Exact wording is required: give all the records again, minus the pictures.
-=-=-
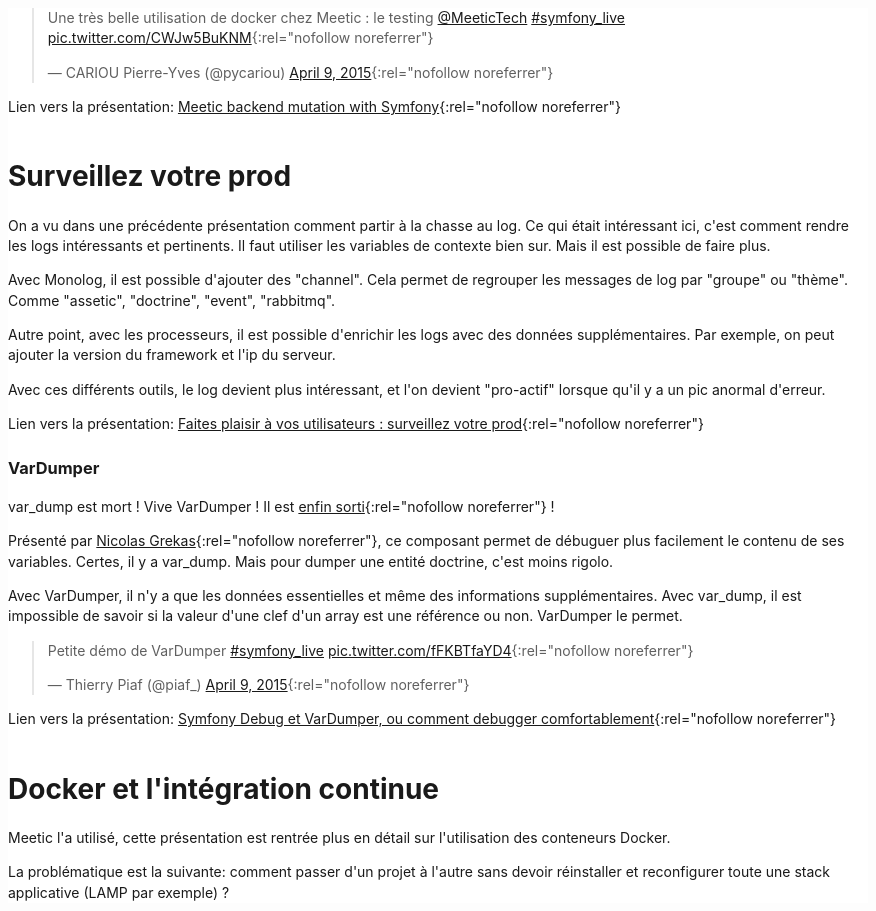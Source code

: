 > Une très belle utilisation de docker chez Meetic : le testing [@MeeticTech](https://twitter.com/MeeticTech) [\#symfony\_live](https://twitter.com/hashtag/symfony_live?src=hash) [pic.twitter.com/CWJw5BuKNM](http://t.co/CWJw5BuKNM){:rel="nofollow noreferrer"}
>
> — CARIOU Pierre-Yves (@pycariou) [April 9, 2015](https://twitter.com/pycariou/status/586139102933884929){:rel="nofollow noreferrer"}

Lien vers la présentation: [Meetic backend mutation with Symfony](http://www.slideshare.net/meeticTech/meetic-backend-mutation-with-symfony){:rel="nofollow noreferrer"}

Surveillez votre prod
=====================

On a vu dans une précédente présentation comment partir à la chasse au log. Ce qui était intéressant ici, c'est comment rendre les logs intéressants et pertinents. Il faut utiliser les variables de contexte bien sur. Mais il est possible de faire plus.

Avec Monolog, il est possible d'ajouter des "channel". Cela permet de regrouper les messages de log par "groupe" ou "thème". Comme "assetic", "doctrine", "event", "rabbitmq".

Autre point, avec les processeurs, il est possible d'enrichir les logs avec des données supplémentaires. Par exemple, on peut ajouter la version du framework et l'ip du serveur.

Avec ces différents outils, le log devient plus intéressant, et l'on devient "pro-actif" lorsque qu'il y a un pic anormal d'erreur.

Lien vers la présentation: [Faites plaisir à vos utilisateurs : surveillez votre prod](https://speakerdeck.com/lyrixx/symfony-live-2015-paris-monitorer-sa-prod){:rel="nofollow noreferrer"}

### VarDumper

var\_dump est mort ! Vive VarDumper ! Il est [enfin sorti](https://speakerdeck.com/nicolasgrekas/debug-plus-symfony){:rel="nofollow noreferrer"} !

Présenté par [Nicolas Grekas](https://github.com/nicolas-grekas){:rel="nofollow noreferrer"}, ce composant permet de débuguer plus facilement le contenu de ses variables. Certes, il y a var\_dump. Mais pour dumper une entité doctrine, c'est moins rigolo.

Avec VarDumper, il n'y a que les données essentielles et même des informations supplémentaires. Avec var\_dump, il est impossible de savoir si la valeur d'une clef d'un array est une référence ou non. VarDumper le permet.

> Petite démo de VarDumper [\#symfony\_live](https://twitter.com/hashtag/symfony_live?src=hash) [pic.twitter.com/fFKBTfaYD4](http://t.co/fFKBTfaYD4){:rel="nofollow noreferrer"}
>
> — Thierry Piaf (@piaf\_) [April 9, 2015](https://twitter.com/piaf_/status/586154149756145666){:rel="nofollow noreferrer"}

Lien vers la présentation: [Symfony Debug et VarDumper, ou comment debugger comfortablement](http://fr.slideshare.net/nicolas.grekas/symfony-debug-vardumper){:rel="nofollow noreferrer"}

Docker et l'intégration continue
================================

Meetic l'a utilisé, cette présentation est rentrée plus en détail sur l'utilisation des conteneurs Docker.

La problématique est la suivante: comment passer d'un projet à l'autre sans devoir réinstaller et reconfigurer toute une stack applicative (LAMP par exemple) ?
-=-=-
Your solution:
Source code

: > Une très belle utilisation de docker chez Meetic : le testing [@MeeticTech](https://twitter.com/MeeticTech) [\#symfony\_live](https://twitter.com/hashtag/symfony_live?src=hash) [pic.twitter.com/CWJw5BuKNM](http://t.co/CWJw5BuKNM){:rel="nofollow noreferrer"}
>
> — CARIOU Pierre-Yves (@pycariou) [April 9, 2015](https://twitter.com/pycariou/status/586139102933884929){:rel="nofollow noreferrer"}

Lien vers la présentation: [Meetic backend mutation with Symfony](http://www.slideshare.net/meeticTech/meetic-backend-mutation-with-symfony){:rel="nofollow noreferrer"}

Surveillez votre prod
=====================

On a vu dans une précédente présentation comment partir à la chasse au log. Ce qui était intéressant ici, c'est comment rendre les logs intéressants et pertinents. Il faut utiliser les variables de contexte bien sur. Mais il est possible de faire plus.

Avec Monolog, il est possible d'ajouter des "channel". Cela permet de regrouper les messages de log par "groupe" ou "thème". Comme "assetic", "doctrine", "event", "rabbitmq".

Autre point, avec les processeurs, il est possible d'enrichir les logs avec des données supplémentaires. Par exemple, on peut ajouter la version du framework et l'ip du serveur.

Avec ces différents outils, le log devient plus intéressant, et l'on devient "pro-actif" lorsque qu'il y a un pic anormal d'erreur.

Lien vers la présentation: [Faites plaisir à vos utilisateurs : surveillez votre prod](https://speakerdeck.com/lyrixx/symfony-live-2015-paris-monitorer-sa-prod){:rel="nofollow noreferrer"}

### VarDumper

var\_dump est mort ! Vive VarDumper ! Il est [enfin sorti](https://speakerdeck.com/nicolasgrekas/debug-plus-symfony){:rel="nofollow noreferrer"} !

Présenté par [Nicolas Grekas](https://github.com/nicolas-grekas){:rel="nofollow noreferrer"}, ce composant permet de débuguer plus facilement le contenu de ses variables. Certes, il y a var\_dump. Mais pour dumper une entité doctrine, c'est moins rigolo.

Avec VarDumper, il n'y a que les données essentielles et même des informations supplémentaires. Avec var\_dump, il est impossible de savoir si la valeur d'une clef d'un array est une référence ou non. VarDumper le permet.

> Petite démo de VarDumper [\#symfony\_live](https://twitter.com/hashtag/symfony_live?src=hash) [pic.twitter.com/fFKBTfaYD4](http://t.co/fFKBTfaYD4){:rel="nofollow noreferrer"}
>
> — Thierry Piaf (@piaf\_) [April 9, 2015](https://twitter.com/piaf_/status/586154149756145666){:rel="nofollow noreferrer"}

Lien vers la présentation: [Symfony Debug et VarDumper, ou comment debugger comfortablement](http://fr.slideshare.net/nicolas.grekas/symfony-debug-vardumper){:rel="nofollow noreferrer"}

Docker et l'intégration continue
================================

Meetic l'a utilisé, cette présentation est rentrée plus en détail sur l'utilisation des conteneurs Docker.

La problématique est la suivante: comment passer d'un projet à l'autre sans devoir réinstaller et reconfigurer toute une stack applicative (LAMP par exemple) ?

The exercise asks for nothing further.